On Sunday the family and friends of Ashli Babbitt, the Air Force veteran who was fatally shot by Capitol Police as she tried to break into a hallway with lawmakers on Jan. 6, gathered to mark her birthday and commemorate her life. But the occasion was blessed by a prominent sympathizer: former President Donald Trump, who recorded a personalized video message expressing solidarity with Babbitt and outrage on her behalf.
“To Ashli’s family and friends, please know that her memory will live on in our hearts for all time,” he said during the recorded video.
The man who encouraged Babbitt and thousands of other protesters to attend a “wild” rally on Jan. 6 on his behalf and “show strength” as they marched to the Capitol told Babbitt’s community that her death was senseless and without cause: “There was no reason Ashli should’ve lost her life that day. We must all demand justice for Ashli and her family, so on this solemn occasion as we celebrate her life, we renew our call for a fair and nonpartisan investigation into the death of Ashli Babbitt,” he said.

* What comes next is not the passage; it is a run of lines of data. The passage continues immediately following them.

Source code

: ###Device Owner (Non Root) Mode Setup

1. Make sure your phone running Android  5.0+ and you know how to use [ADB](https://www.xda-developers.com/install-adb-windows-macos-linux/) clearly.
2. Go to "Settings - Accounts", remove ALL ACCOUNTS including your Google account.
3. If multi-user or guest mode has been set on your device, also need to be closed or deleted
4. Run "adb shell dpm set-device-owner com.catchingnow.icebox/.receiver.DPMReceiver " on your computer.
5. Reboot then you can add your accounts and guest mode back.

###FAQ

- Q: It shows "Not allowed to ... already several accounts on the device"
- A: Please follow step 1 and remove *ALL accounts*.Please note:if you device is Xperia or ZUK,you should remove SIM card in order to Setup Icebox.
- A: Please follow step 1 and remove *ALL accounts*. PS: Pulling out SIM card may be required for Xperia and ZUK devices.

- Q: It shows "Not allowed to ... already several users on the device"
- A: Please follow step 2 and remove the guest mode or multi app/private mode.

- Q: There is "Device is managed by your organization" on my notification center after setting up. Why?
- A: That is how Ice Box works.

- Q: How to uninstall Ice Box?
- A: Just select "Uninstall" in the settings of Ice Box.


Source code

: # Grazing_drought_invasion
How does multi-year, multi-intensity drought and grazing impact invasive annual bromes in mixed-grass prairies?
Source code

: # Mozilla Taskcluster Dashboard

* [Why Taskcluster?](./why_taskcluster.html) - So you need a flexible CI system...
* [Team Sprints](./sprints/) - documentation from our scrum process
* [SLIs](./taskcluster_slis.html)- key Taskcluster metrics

Trump’s tack isn’t subtle: He’s doubling down on creating a martyr out of the most prominent rioter to storm the Capitol on Jan. 6, and in the process continuing to craft an alternative iconography surrounding the meaning of that day. Coupled with his ongoing devotion to perpetrating the lie that the 2020 election was rigged against him, he’s priming his base to think of the riot as a tragedy for freedom fighters rather than the defense of authoritarianism it really was.
In recent months Trump has shown considerable devotion to cultivating the memory of Babbitt as a victim and a hero, and unsurprisingly that agenda has involved consistent deception.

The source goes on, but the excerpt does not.